Tous trois serrèrent vigoureusement la main du prêtre. Et, comme celui-ci les regardait s'éloigner, dans la direction de la petite maison dont il apercevait le jardin, par-dessus le mur de la rue Saint-Eleuthère, il crut distinguer une fine silhouette, un visage blanc égayé de soleil, sous le casque de cheveux noirs, Marie sans doute, en train de surveiller les pousses de ses lilas. Mais la lumière diffuse et ait si dorée, à cette heure du soir, que la vision s'y noyait et parut s'y perdre, dans une gloire. Et, les yeux éblouis, il tourna la tête, il ne vit plus, à l'autre bord du ciel, que la masse du Sacré-Cœur, crayeuse, écrasante, ainsi regardée de près, bouchant ce coin de l'horizon, de son énormité toute neuve.

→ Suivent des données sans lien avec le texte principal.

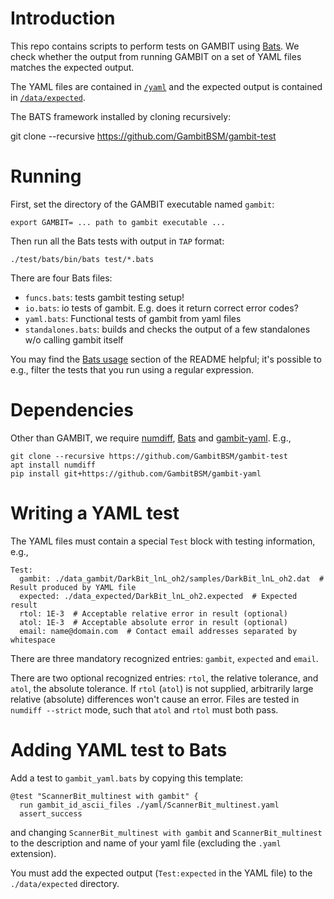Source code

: # Introduction

This repo contains scripts to perform tests on GAMBIT using [Bats](https://github.com/bats-core/bats-core).
We check whether the output from running GAMBIT on a set of YAML files matches the expected output.

The YAML files are contained in [`/yaml`](https://github.com/GambitBSM/gambit-test/tree/master/yaml)
and the expected output is contained in [`/data/expected`](https://github.com/GambitBSM/gambit-test/tree/master/data/expected).

The BATS framework installed by cloning recursively:

   git clone --recursive https://github.com/GambitBSM/gambit-test

# Running

First, set the directory of the GAMBIT executable named `gambit`:

    export GAMBIT= ... path to gambit executable ...

Then run all the Bats tests with output in `TAP` format:

    ./test/bats/bin/bats test/*.bats

There are four Bats files:

- `funcs.bats`: tests gambit testing setup!
- `io.bats`: io tests of gambit. E.g. does it return correct error codes?
- `yaml.bats`: Functional tests of gambit from yaml files
- `standalones.bats`: builds and checks the output of a few standalones w/o calling gambit itself

You may find the [Bats usage](https://github.com/bats-core/bats-core#usage) section of the README helpful;
it's possible to e.g., filter the tests that you run using a regular expression.

# Dependencies

Other than GAMBIT, we require [numdiff](https://github.com/tjhei/numdiff), [Bats](https://github.com/bats-core/bats-core) and
[gambit-yaml](https://github.com/GambitBSM/gambit-yaml). E.g.,

    git clone --recursive https://github.com/GambitBSM/gambit-test
    apt install numdiff 
    pip install git+https://github.com/GambitBSM/gambit-yaml

# Writing a YAML test

The YAML files must contain a special `Test` block with testing information, e.g.,

    Test:
      gambit: ./data_gambit/DarkBit_lnL_oh2/samples/DarkBit_lnL_oh2.dat  # Result produced by YAML file
      expected: ./data_expected/DarkBit_lnL_oh2.expected  # Expected result
      rtol: 1E-3  # Acceptable relative error in result (optional)
      atol: 1E-3  # Acceptable absolute error in result (optional)
      email: name@domain.com  # Contact email addresses separated by whitespace

There are three mandatory recognized entries: `gambit`, `expected` and `email`.

There are two optional recognized entries: `rtol`, the relative tolerance, and `atol`, the absolute tolerance.
If `rtol` (`atol`) is not supplied, arbitrarily large relative (absolute) differences won't cause an error.
Files are tested in `numdiff --strict` mode, such that `atol` and `rtol` must both pass.
 
# Adding YAML test to Bats

Add a test to `gambit_yaml.bats` by copying this template:

    @test "ScannerBit_multinest with gambit" {
      run gambit_id_ascii_files ./yaml/ScannerBit_multinest.yaml
      assert_success

and changing `ScannerBit_multinest with gambit` and `ScannerBit_multinest` to the description and
name of your yaml file (excluding the `.yaml` extension).

You must add the expected output (`Test:expected` in the YAML file) to the `./data/expected` directory.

Pierre était resté debout, immobile à la même place, agité des sentiments, des réflexions les plus contraires, dans un tel trouble, qu'il lui était impossible de lire clairement en lui. Maintenant, il s'était tourné vers la ville. Paris immense se déroulait à ses pieds, un Paris limpide et léger, sous la clarté rose de cette soirée de printemps précoce. La mer sans fin des toitures se découpait avec une netteté singulière, qui aurait permis de compter les cheminées, les petits traits noirs des fenêtres, par millions. Dans l'air calme, les monuments semblaient des navires à l'ancre, une escadre arrêtée en sa marche, dont la haute mâture luisait à l'adieu du soleil. Et jamais Pierre encore n'avait mieux distingué les grandes divisions de cet océan humain: la ville du travail manuel, là-bas, à l'est et au nord, avec le ronflement et les fumées des usines; la ville de l'étude, de l'intellectuel labeur, si calme, d'une si large sérénité, au sud, de l'autre côté du fleuve; tandis que la passion du négoce était partout, montant des quartiers du centre, où se ruait la bousculade des foules, parmi le continuel fracas des roues; et que la ville des heureux, des puissants, en lutte pour la possession du pouvoir et de la richesse, déroulait à l'ouest son entassement de palais, dans l'incendie peu à peu sanglant de l'astre à son coucher.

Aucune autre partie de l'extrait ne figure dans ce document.